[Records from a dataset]
Segment Open

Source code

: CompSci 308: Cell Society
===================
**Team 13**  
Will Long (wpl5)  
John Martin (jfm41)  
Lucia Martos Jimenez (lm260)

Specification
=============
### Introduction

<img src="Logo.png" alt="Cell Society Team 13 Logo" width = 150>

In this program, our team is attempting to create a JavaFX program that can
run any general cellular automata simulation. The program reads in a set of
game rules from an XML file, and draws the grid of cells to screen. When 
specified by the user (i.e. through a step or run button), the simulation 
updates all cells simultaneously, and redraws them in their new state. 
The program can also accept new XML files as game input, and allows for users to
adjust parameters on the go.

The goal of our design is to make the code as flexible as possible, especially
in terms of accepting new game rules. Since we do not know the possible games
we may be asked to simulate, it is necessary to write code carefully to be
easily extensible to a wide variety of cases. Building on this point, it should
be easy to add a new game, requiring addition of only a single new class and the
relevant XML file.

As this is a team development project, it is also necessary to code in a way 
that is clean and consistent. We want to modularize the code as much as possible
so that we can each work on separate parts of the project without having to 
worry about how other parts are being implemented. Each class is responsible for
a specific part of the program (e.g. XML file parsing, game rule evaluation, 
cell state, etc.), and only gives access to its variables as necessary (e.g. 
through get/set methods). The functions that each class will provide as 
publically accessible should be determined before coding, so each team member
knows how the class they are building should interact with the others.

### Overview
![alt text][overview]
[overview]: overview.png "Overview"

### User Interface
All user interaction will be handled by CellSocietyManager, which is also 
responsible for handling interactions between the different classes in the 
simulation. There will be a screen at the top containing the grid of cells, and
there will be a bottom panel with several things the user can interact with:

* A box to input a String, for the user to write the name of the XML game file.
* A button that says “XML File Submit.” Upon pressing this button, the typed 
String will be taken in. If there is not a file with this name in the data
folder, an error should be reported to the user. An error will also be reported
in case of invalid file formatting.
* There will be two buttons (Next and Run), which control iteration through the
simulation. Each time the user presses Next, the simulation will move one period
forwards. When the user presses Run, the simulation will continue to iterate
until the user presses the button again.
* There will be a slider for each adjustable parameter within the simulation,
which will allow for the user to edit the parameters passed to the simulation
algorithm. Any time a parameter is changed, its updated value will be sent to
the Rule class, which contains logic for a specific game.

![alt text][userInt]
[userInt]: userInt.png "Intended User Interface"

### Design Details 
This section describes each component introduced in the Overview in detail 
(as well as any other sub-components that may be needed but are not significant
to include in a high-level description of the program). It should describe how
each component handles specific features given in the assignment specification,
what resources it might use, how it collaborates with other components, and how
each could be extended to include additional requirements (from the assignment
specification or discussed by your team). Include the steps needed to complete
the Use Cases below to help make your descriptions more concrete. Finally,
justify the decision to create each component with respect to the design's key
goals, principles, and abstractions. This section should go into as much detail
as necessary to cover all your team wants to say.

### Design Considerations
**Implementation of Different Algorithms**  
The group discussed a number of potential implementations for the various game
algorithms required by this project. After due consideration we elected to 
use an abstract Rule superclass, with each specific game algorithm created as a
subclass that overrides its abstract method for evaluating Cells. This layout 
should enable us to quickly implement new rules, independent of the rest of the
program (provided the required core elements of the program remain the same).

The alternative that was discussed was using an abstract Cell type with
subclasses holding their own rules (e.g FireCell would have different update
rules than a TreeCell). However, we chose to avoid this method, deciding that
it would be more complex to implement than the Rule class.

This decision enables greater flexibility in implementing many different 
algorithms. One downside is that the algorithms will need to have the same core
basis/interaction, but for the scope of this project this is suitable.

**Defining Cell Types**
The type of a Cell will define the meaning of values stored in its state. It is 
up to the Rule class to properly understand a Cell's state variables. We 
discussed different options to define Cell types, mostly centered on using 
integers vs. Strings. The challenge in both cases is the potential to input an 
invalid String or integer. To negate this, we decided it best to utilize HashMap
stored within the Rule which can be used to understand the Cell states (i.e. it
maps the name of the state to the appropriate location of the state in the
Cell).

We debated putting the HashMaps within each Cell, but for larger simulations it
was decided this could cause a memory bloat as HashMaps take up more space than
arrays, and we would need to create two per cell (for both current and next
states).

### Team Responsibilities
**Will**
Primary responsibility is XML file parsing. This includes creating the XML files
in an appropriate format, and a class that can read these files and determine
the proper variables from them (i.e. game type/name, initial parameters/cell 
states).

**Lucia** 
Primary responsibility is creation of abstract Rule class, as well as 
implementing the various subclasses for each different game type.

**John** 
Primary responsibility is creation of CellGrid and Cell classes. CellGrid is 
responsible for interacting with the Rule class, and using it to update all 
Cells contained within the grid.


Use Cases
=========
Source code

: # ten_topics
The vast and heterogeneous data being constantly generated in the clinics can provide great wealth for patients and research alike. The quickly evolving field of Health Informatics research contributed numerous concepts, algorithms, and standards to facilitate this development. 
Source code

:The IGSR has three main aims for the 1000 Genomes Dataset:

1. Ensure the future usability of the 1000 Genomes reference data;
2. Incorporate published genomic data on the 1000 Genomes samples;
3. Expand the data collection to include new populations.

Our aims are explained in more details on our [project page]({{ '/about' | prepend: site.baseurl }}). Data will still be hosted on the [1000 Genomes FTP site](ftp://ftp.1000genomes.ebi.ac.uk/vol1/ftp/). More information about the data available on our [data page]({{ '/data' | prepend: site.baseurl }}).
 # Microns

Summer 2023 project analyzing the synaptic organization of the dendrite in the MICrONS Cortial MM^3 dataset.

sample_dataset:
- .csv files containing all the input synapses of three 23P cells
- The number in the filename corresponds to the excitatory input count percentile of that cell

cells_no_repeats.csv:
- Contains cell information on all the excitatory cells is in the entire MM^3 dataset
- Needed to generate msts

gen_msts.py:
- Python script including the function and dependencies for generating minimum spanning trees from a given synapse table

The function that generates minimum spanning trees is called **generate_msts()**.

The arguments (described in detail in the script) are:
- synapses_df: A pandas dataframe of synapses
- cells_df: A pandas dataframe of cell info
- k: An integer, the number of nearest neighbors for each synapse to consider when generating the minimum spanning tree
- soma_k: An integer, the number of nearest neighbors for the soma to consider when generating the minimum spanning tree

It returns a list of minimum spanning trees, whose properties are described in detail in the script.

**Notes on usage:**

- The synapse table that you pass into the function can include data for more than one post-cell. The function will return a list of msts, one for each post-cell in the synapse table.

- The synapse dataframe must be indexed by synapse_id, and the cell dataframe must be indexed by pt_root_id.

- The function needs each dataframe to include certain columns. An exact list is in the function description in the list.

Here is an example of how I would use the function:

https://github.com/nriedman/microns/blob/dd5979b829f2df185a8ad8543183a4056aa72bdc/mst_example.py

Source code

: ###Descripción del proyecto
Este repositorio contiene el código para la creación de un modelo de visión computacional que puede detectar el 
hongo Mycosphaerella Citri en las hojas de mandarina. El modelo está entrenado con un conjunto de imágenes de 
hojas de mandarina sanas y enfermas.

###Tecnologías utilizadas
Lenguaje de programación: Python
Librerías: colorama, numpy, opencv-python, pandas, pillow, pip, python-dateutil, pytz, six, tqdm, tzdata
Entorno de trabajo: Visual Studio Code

Segment Closed
Segment Open

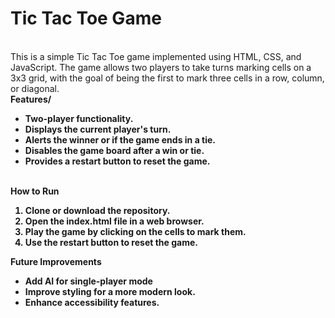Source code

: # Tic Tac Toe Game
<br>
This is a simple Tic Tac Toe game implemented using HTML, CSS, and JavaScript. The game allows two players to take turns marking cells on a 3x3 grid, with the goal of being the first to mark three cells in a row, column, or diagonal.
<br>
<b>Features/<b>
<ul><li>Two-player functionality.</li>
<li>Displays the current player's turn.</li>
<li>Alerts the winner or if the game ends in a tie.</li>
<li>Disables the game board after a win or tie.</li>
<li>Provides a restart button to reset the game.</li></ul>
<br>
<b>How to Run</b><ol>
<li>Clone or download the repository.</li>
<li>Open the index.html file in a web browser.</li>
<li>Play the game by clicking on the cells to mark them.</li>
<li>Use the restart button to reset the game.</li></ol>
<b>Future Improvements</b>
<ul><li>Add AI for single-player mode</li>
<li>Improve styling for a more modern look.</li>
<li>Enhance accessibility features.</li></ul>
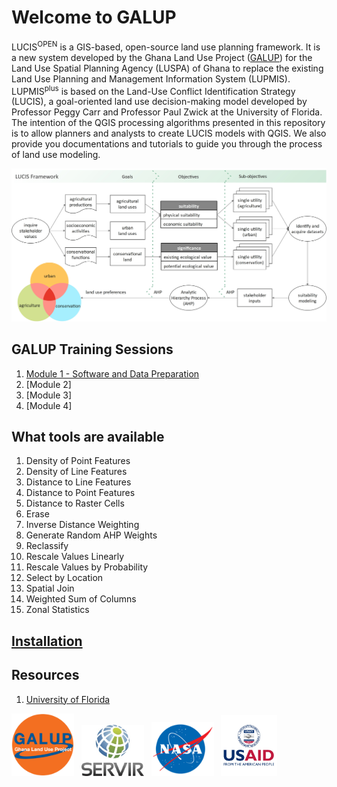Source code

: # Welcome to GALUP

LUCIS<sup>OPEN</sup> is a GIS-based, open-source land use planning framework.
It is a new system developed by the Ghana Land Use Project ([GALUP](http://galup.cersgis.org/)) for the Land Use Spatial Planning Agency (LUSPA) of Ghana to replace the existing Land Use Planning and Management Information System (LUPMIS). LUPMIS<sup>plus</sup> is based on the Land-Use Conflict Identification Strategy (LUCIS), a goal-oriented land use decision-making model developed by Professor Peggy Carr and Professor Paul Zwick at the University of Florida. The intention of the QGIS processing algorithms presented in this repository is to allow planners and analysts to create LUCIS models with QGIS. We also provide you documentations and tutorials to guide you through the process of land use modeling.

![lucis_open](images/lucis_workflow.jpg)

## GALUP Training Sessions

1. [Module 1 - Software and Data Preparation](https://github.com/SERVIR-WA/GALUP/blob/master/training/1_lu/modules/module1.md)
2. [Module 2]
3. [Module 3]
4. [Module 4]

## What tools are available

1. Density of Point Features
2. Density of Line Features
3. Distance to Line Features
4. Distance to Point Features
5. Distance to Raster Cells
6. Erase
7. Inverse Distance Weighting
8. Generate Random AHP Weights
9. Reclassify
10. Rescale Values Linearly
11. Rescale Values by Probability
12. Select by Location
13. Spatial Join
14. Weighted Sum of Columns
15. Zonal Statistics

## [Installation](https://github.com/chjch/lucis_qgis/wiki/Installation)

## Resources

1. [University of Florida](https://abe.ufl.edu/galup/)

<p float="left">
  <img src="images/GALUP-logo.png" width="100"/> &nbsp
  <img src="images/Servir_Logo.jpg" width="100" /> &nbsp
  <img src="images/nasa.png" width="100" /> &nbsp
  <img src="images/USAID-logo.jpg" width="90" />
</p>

Segment Closed

Exercise description:
Within the data, count the lines that hold the word "userInt". Answer with the figure and nothing more.

Your response:
2